As known, there are WARP (in CUDA) and WaveFront (in OpenCL): http://courses.cs.washington.edu/courses/cse471/13sp/lectures/GPUsStudents.pdf
4.1. SIMT Architecture
...
A warp executes one common instruction at a time, so full efficiency is realized when all 32 threads of a warp agree on their execution path. If threads of a warp diverge via a data-dependent conditional branch, the warp serially executes each branch path taken, disabling threads that are not on that path, and when all paths complete, the threads converge back to the same execution path. Branch divergence occurs only within a warp; different warps execute independently regardless of whether they are executing common or disjoint code paths.
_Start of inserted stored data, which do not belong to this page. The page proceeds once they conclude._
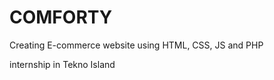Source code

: <h1>COMFORTY</h1>
<p>Creating E-commerce website using HTML, CSS, JS and PHP</p>
<p>internship in Tekno Island</p>
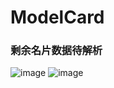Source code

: # ModelCard

### 剩余名片数据待解析

![image](https://github.com/oneyian/ModelCard/raw/master/1.jpg)
![image](https://github.com/oneyian/ModelCard/raw/master/2.jpg)


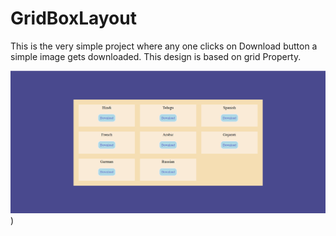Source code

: # GridBoxLayout

This is the very simple project where any one clicks on Download button a simple image gets downloaded. This design is based on grid Property.
 
![No image](https://github.com/MustaGitRefresh/GridBoxLayout/blob/23a969e6554e33279972a9014ff6a0a65adbeb71/Output.png
))
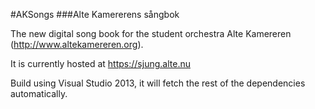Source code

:#AKSongs
###Alte Kamererens sångbok

The new digital song book for the student orchestra Alte Kamereren (http://www.altekamereren.org).

It is currently hosted at https://sjung.alte.nu

Build using Visual Studio 2013, it will fetch the rest of the dependencies automatically.
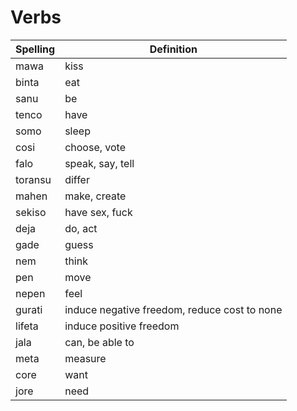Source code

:# Verbs

| Spelling | Definition |
|----------|------------|
| mawa | kiss |
| binta | eat |
| sanu | be |
| tenco | have |
| somo | sleep |
| cosi | choose, vote |
| falo | speak, say, tell |
| toransu | differ |
| mahen | make, create |
| sekiso | have sex, fuck |
| deja | do, act |
| gade | guess |
| nem | think |
| pen | move |
| nepen | feel |
| gurati | induce negative freedom, reduce cost to none |
| lifeta | induce positive freedom |
| jala | can, be able to |
| meta | measure |
| core | want |
| jore | need |
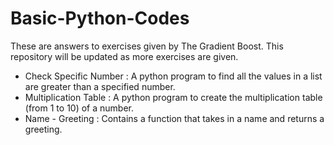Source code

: # Basic-Python-Codes
These are answers to exercises given by The Gradient Boost. This repository will be updated as more exercises are given.
* Check Specific Number : A python program to find all the values in a list are greater than a specified number.
* Multiplication Table : A python program to create the multiplication table (from 1 to 10) of a number. 
* Name - Greeting : Contains a function that takes in a name and returns a greeting.
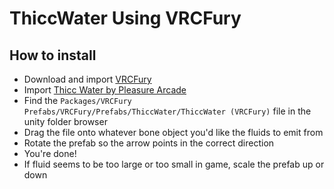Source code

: ThiccWater Using VRCFury
==

## How to install
* Download and import [VRCFury](https://vrcfury.com/download)
* Import [Thicc Water by Pleasure Arcade](https://pleasurearcade.gumroad.com/l/thiccwater)
* Find the `Packages/VRCFury Prefabs/VRCFury/Prefabs/ThiccWater/ThiccWater (VRCFury)` file in the unity folder browser
* Drag the file onto whatever bone object you'd like the fluids to emit from
* Rotate the prefab so the arrow points in the correct direction
* You're done!
* If fluid seems to be too large or too small in game, scale the prefab up or down
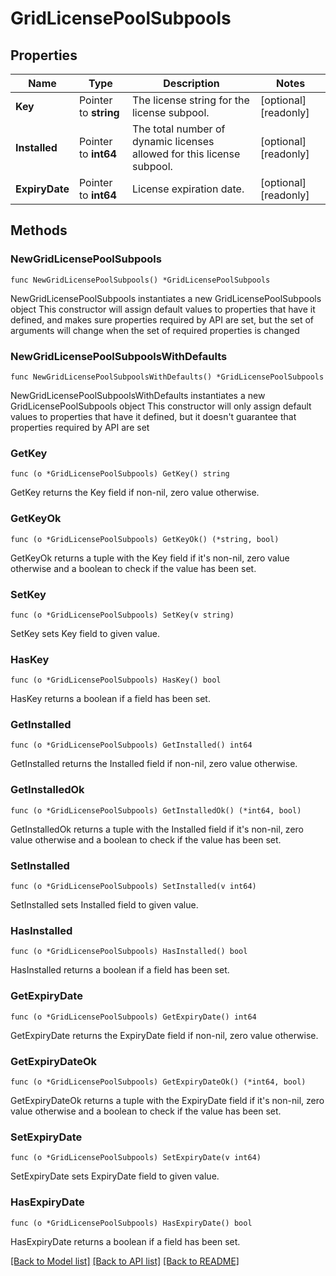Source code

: # GridLicensePoolSubpools

## Properties

Name | Type | Description | Notes
------------ | ------------- | ------------- | -------------
**Key** | Pointer to **string** | The license string for the license subpool. | [optional] [readonly] 
**Installed** | Pointer to **int64** | The total number of dynamic licenses allowed for this license subpool. | [optional] [readonly] 
**ExpiryDate** | Pointer to **int64** | License expiration date. | [optional] [readonly] 

## Methods

### NewGridLicensePoolSubpools

`func NewGridLicensePoolSubpools() *GridLicensePoolSubpools`

NewGridLicensePoolSubpools instantiates a new GridLicensePoolSubpools object
This constructor will assign default values to properties that have it defined,
and makes sure properties required by API are set, but the set of arguments
will change when the set of required properties is changed

### NewGridLicensePoolSubpoolsWithDefaults

`func NewGridLicensePoolSubpoolsWithDefaults() *GridLicensePoolSubpools`

NewGridLicensePoolSubpoolsWithDefaults instantiates a new GridLicensePoolSubpools object
This constructor will only assign default values to properties that have it defined,
but it doesn't guarantee that properties required by API are set

### GetKey

`func (o *GridLicensePoolSubpools) GetKey() string`

GetKey returns the Key field if non-nil, zero value otherwise.

### GetKeyOk

`func (o *GridLicensePoolSubpools) GetKeyOk() (*string, bool)`

GetKeyOk returns a tuple with the Key field if it's non-nil, zero value otherwise
and a boolean to check if the value has been set.

### SetKey

`func (o *GridLicensePoolSubpools) SetKey(v string)`

SetKey sets Key field to given value.

### HasKey

`func (o *GridLicensePoolSubpools) HasKey() bool`

HasKey returns a boolean if a field has been set.

### GetInstalled

`func (o *GridLicensePoolSubpools) GetInstalled() int64`

GetInstalled returns the Installed field if non-nil, zero value otherwise.

### GetInstalledOk

`func (o *GridLicensePoolSubpools) GetInstalledOk() (*int64, bool)`

GetInstalledOk returns a tuple with the Installed field if it's non-nil, zero value otherwise
and a boolean to check if the value has been set.

### SetInstalled

`func (o *GridLicensePoolSubpools) SetInstalled(v int64)`

SetInstalled sets Installed field to given value.

### HasInstalled

`func (o *GridLicensePoolSubpools) HasInstalled() bool`

HasInstalled returns a boolean if a field has been set.

### GetExpiryDate

`func (o *GridLicensePoolSubpools) GetExpiryDate() int64`

GetExpiryDate returns the ExpiryDate field if non-nil, zero value otherwise.

### GetExpiryDateOk

`func (o *GridLicensePoolSubpools) GetExpiryDateOk() (*int64, bool)`

GetExpiryDateOk returns a tuple with the ExpiryDate field if it's non-nil, zero value otherwise
and a boolean to check if the value has been set.

### SetExpiryDate

`func (o *GridLicensePoolSubpools) SetExpiryDate(v int64)`

SetExpiryDate sets ExpiryDate field to given value.

### HasExpiryDate

`func (o *GridLicensePoolSubpools) HasExpiryDate() bool`

HasExpiryDate returns a boolean if a field has been set.


[[Back to Model list]](../README.md#documentation-for-models) [[Back to API list]](../README.md#documentation-for-api-endpoints) [[Back to README]](../README.md)


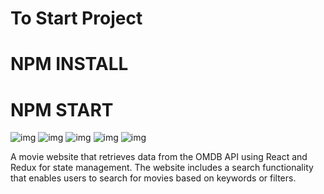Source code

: <h1>To Start Project</h1>
<h1>NPM INSTALL</h1>
<h1>NPM START</h1>

<img src="https://res.cloudinary.com/dxm2oqlbo/image/upload/v1681836366/mobile_3_nd24sd.png" alt="img" />
<img src="https://res.cloudinary.com/dxm2oqlbo/image/upload/v1681836357/mobile_2_bdbvem.png" alt="img" />
<img src="https://res.cloudinary.com/dxm2oqlbo/image/upload/v1681836356/mobile_4_zzbgh6.png" alt="img" />
<img src="https://res.cloudinary.com/dxm2oqlbo/image/upload/v1681836368/mobile_idpu4g.png" alt="img" />
<img src="https://res.cloudinary.com/dxm2oqlbo/image/upload/v1681836370/mobile_1_pgjk7z.png" alt="img" />




<p>A movie website that retrieves data from the OMDB API using React and Redux for state management. The website includes a search functionality that enables users to search for movies based on keywords or filters.</p>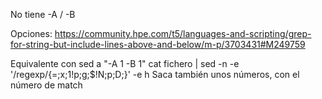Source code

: No tiene -A / -B

Opciones:
https://community.hpe.com/t5/languages-and-scripting/grep-for-string-but-include-lines-above-and-below/m-p/3703431#M249759


Equivalente con sed a "-A 1 -B 1"
cat fichero | sed -n -e '/regexp/{=;x;1!p;g;$!N;p;D;}' -e h
Saca también unos números, con el número de match

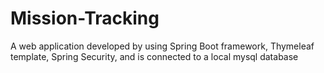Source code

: # Mission-Tracking
A web application developed by using Spring Boot framework, Thymeleaf template, Spring Security, and is connected to a local mysql database
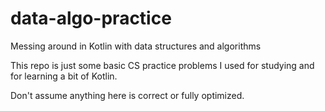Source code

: # data-algo-practice
Messing around in Kotlin with data structures and algorithms  

This repo is just some basic CS practice problems I used for studying and for learning a bit of Kotlin.  

Don't assume anything here is correct or fully optimized.
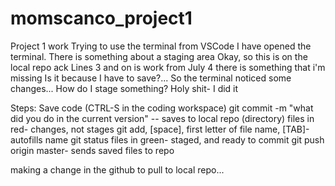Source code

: # momscanco_project1
Project 1 work
Trying to use the terminal from VSCode
I have opened the terminal. There is something about a staging area
Okay, so this is on the local repo
ack
Lines 3 and on is work from July 4
there is something that i'm missing
Is it because I have to save?...
So the terminal noticed some changes...
How do I stage something?
Holy shit- I did it

Steps:
Save code (CTRL-S in the coding workspace)
git commit -m "what did you do in the current version"
-- saves to local repo (directory)
files in red- changes, not stages
git add, [space], first letter of file name, [TAB]- autofills name
git status
files in green- staged, and ready to commit
git push origin master- sends saved files to repo

making a change in the github to pull to local repo...
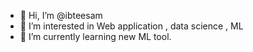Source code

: - 👋 Hi, I’m @ibteesam
- 👀 I’m interested in Web application , data science , ML 
- 🌱 I’m currently learning new ML tool.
The SIMT architecture is akin to SIMD (Single Instruction, Multiple Data) vector organizations in that a single instruction controls multiple processing elements. A key difference is that SIMD vector organizations expose the SIMD width to the software, whereas SIMT instructions specify the execution and branching behavior of a single thread.
- WaveFront in OpenCL: https://sites.google.com/site/csc8820/opencl-basics/opencl-terms-explained#TOC-Wavefront
During runtime, the first wavefront is sent to the compute unit to run, then the second wavefront is sent to the compute unit, and so on. Work items within one wavefront are executed in parallel and in lock steps. But different wavefronts are executed sequentially.
I.e. we know, that:
threads in WARP (CUDA) - are SIMT-threads, which always executes the same instructions at each time and always are stay synchronized - i.e. threads of WARP are the same as lanes of SIMD (on CPU)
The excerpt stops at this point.